Board index » delphi » Re: Working with very large text files - VB(Visual Basic) is faster than Delphi?

Re: Working with very large text files - VB(Visual Basic) is faster than Delphi?


2006-08-04 05:46:09 AM
delphi170
I constructed two sample applications (VB6 and Delphi 2006 Win32) that do a
simple search through a text file line by line. (see source code at that
bottom of this email). I must be off on my approach or is there a 3rd party
solution to make this faster... this file has 2.4 million lines (rows) and
is 806MB in size.
VB6
----------------------
8/3/2006 4:35:54 PM
Lines: 2401548
Found: 37
8/3/2006 4:37:25 PM
90.28125
DELPHI 2006 Win32
----------------------
8/3/2006 4:32:04 PM
Lines: 2401548
Found: 37
8/3/2006 4:34:41 PM
156.69099970255
SOURCE
==========
VB
---------------
Private Sub cmdSimpleSearch_Click()
Dim sBuffer As String
Dim nCount As Long
Dim nLine As Long
Dim sSearch As String
Dim sFileIn As String
Dim fIn As Long
Dim dStart As Single
Dim dEnd As Single
sFileIn = File1.Path + "\" + File1.filename
txtText1.Text = Now & vbCrLf
dStart = Timer
fIn = FreeFile
Open sFileIn For Input As #fIn
sSearch = Me.txtSearch.Text
Do While Not EOF(fIn)
Line Input #fIn, sBuffer
If InStr(sBuffer, sSearch)>0 Then
nCount = nCount + 1
End If
nLine = nLine + 1
Loop
Close #fIn
dEnd = Timer
txtText1.Text = txtText1.Text + "Lines: " & nLine & vbCrLf
txtText1.Text = txtText1.Text + "Found: " & nCount & vbCrLf
txtText1.Text = txtText1.Text & Now & vbCrLf
txtText1.Text = txtText1.Text & dEnd - dStart
lblStatus.Caption = "Searched " + Str(nLine) + " lines, found: " +
Str(nCount) + " of " + sSearch
End Sub
------------------
DELPHI
------------------
procedure TForm1.cmdSimpleSearchClick(Sender: TObject);
var
hHandle : TextFile;
sBuffer : String;
sSearch : String;
nCount : Integer;
nFound : Integer;
dStart : TDateTime;
dEnd : TDateTime;
begin
Memo1.Lines.Clear ;
nCount := 0 ;
nFound := 0 ;
if Dialog.Execute then
begin
sSearch := Edit1.Text ;
Memo1.Lines.Add((DateTimeToStr(Now)));
dStart := Now;
AssignFile(hHandle, Dialog.FileName);
Reset(hHandle);
while Not EOF(hHandle) do
begin
Readln(hHandle, sBuffer);
if Pos(sSearch, sBuffer)>0 then
Inc(nFound);
Inc(nCount);
end;
CloseFile(hHandle);
dEnd := Now;
Memo1.Lines.Add('Lines: ' + IntToStr(nCount));
Memo1.Lines.Add('Found: ' + IntToStr(nFound));
Memo1.Lines.Add((DateTimeToStr(Now)));
Memo1.Lines.Add(FloatToStr(SecondSpan(dEnd, dStart)));
end;
end;
 
 

Re: Working with very large text files - VB(Visual Basic) is faster than Delphi?

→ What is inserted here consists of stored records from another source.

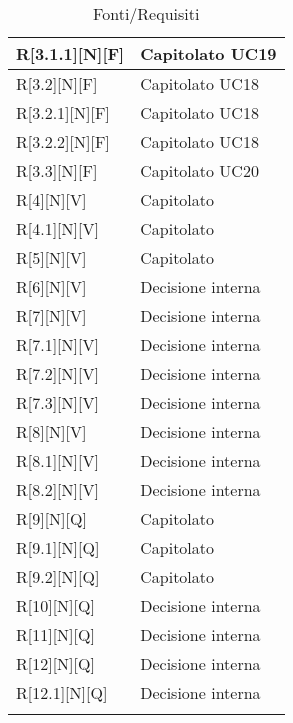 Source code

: \begin{longtable}{X | X}
\hline
R[3.1.1][N][F] & Capitolato \newline UC19 \\
\hline
R[3.2][N][F] & Capitolato \newline UC18 \\
\hline
R[3.2.1][N][F] & Capitolato \newline UC18 \\
\hline
R[3.2.2][N][F] & Capitolato \newline UC18 \\
\hline
R[3.3][N][F] & Capitolato \newline UC20 \\
\hline
R[4][N][V] & Capitolato \\
\hline
R[4.1][N][V] & Capitolato \\
\hline
R[5][N][V] & Capitolato \\
\hline
R[6][N][V] & Decisione interna \\
\hline
R[7][N][V] & Decisione interna \\
\hline
R[7.1][N][V] & Decisione interna \\
\hline
R[7.2][N][V] & Decisione interna \\
\hline
R[7.3][N][V] & Decisione interna \\
\hline
R[8][N][V] & Decisione interna \\
\hline
R[8.1][N][V] & Decisione interna \\
\hline
R[8.2][N][V] & Decisione interna \\
\hline
R[9][N][Q] & Capitolato \\
\hline
R[9.1][N][Q] & Capitolato \\
\hline
R[9.2][N][Q] & Capitolato \\
\hline
R[10][N][Q] & Decisione interna \\
\hline
R[11][N][Q] & Decisione interna \\
\hline
R[12][N][Q] & Decisione interna \\
\hline 
R[12.1][N][Q] & Decisione interna \\
\bottomrule
\caption{Fonti/Requisiti}
\end{longtable}    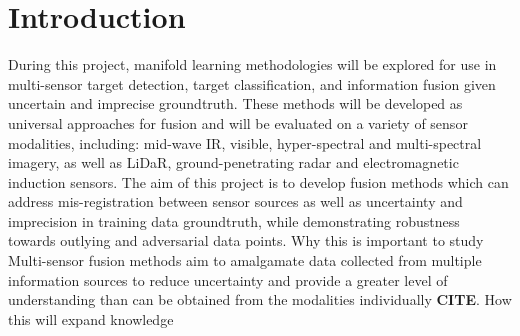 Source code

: \chapter{Introduction}

During this project, manifold learning methodologies will be explored for use in multi-sensor target detection, target classification, and information fusion given uncertain and imprecise groundtruth.  These methods will be developed as universal approaches for fusion and will be evaluated on a variety of sensor modalities, including: mid-wave IR, visible, hyper-spectral and multi-spectral imagery, as well as LiDaR, ground-penetrating radar and electromagnetic induction sensors.  The aim of this project is to develop fusion methods which can address mis-registration between sensor sources as well as uncertainty and imprecision in training data groundtruth, while demonstrating robustness towards outlying and adversarial data points. \newline
Why this is important to study
\newline
Multi-sensor fusion methods aim to amalgamate data collected from multiple information sources to reduce uncertainty and provide a greater level of understanding than can be obtained from the modalities individually \textbf{CITE}.  \newline
How this will expand knowledge
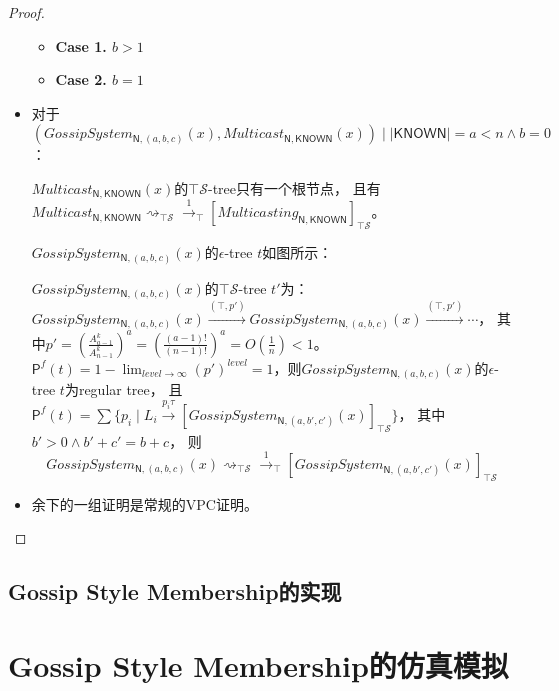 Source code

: \begin{proof}
\begin{itemize}
{        %
        \begin{itemize}
            \item {\textbf{Case 1. $b>1$}}
            \item {\textbf{Case 2. $b=1$}}
        \end{itemize}
    }
    \item {
        对于$(GossipSystem_{\mathsf{N},(a,b,c)}(x), Multicast_{\mathsf{N}, \mathsf{KNOWN}}(x))\mid |\mathsf{KNOWN}| = a < n \wedge b= 0$：

        $Multicast_{\mathsf{N}, \mathsf{KNOWN}}(x)$的$\top \mathcal{S}$-tree只有一个根节点，
        且有$Multicast_{\mathsf{N}, \mathsf{KNOWN}}\rightsquigarrow_{\top\mathcal{S}}\stackrel{1}{\rightarrow}_{\top}[Multicasting_{\mathsf{N}, \mathsf{KNOWN}}]_{\top \mathcal{S}}$。

        $GossipSystem_{\mathsf{N},(a,b,c)}(x)$的$\epsilon$-tree $t$如图所示：

        $GossipSystem_{\mathsf{N},(a,b,c)}(x)$的$\top\mathcal{S}$-tree $t'$为：
        $GossipSystem_{\mathsf{N},(a,b,c)}(x)\stackrel{(\top,p')}{\rightarrow}GossipSystem_{\mathsf{N},(a,b,c)}(x)\stackrel{(\top,p')}{\rightarrow}\cdots$，
        其中$p'= (\frac{A^k_{a-1}}{A^k_{n-1}})^a = (\frac{(a-1)!}{(n-1)!})^a = O(\frac{1}{n})<1$。
        $\mathsf{P}^f(t) = 1-\lim_{level\rightarrow \infty} (p')^{level} = 1$，则$GossipSystem_{\mathsf{N},(a,b,c)}(x)$的$\epsilon$-tree $t$为regular tree，
        且$\mathsf{P}^f(t) = \sum \{p_i\mid L_i\stackrel{p_i\tau}{\rightarrow} [GossipSystem_{\mathsf{N},(a,b',c')}(x)]_{\top \mathcal{S}}\}$，
        其中$b'>0 \wedge b'+c'=b+c$，
        则
        $$GossipSystem_{\mathsf{N},(a,b,c)}(x)\rightsquigarrow_{\top\mathcal{S}}\stackrel{1}{\rightarrow}_{\top}[GossipSystem_{\mathsf{N},(a,b',c')}(x)]_{\top \mathcal{S}}$$
    }
    \item {
        余下的一组证明是常规的VPC证明。
    }
 \end{itemize}

\end{proof}
\subsection{Gossip Style Membership的实现}

\section{Gossip Style Membership的仿真模拟}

Same Delphi project compiled in Delphi 7
8/3/2006 5:01:14 PM
Lines: 2401548
Found: 37
8/3/2006 5:02:56 PM
101.561999414116
Quote
VB6
----------------------
8/3/2006 4:35:54 PM
Lines: 2401548
Found: 37
8/3/2006 4:37:25 PM
90.28125

DELPHI 2006 Win32
----------------------
8/3/2006 4:32:04 PM
Lines: 2401548
Found: 37
8/3/2006 4:34:41 PM
156.69099970255
 

Re: Working with very large text files - VB(Visual Basic) is faster than Delphi?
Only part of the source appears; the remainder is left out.